# Aim of the exercise:
Counting only lines below that contain the string "массива", give the total as a single number.

Saved entries:
((
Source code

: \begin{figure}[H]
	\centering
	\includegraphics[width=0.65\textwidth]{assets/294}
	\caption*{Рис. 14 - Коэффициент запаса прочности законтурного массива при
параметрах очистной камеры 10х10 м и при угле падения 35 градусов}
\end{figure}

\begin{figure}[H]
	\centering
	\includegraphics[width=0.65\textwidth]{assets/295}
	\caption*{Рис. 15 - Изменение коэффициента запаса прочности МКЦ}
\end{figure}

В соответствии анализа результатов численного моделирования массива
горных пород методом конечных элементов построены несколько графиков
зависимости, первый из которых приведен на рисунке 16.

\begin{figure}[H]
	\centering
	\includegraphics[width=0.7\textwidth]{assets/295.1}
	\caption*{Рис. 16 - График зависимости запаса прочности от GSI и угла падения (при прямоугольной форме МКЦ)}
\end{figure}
))
# Reply:
2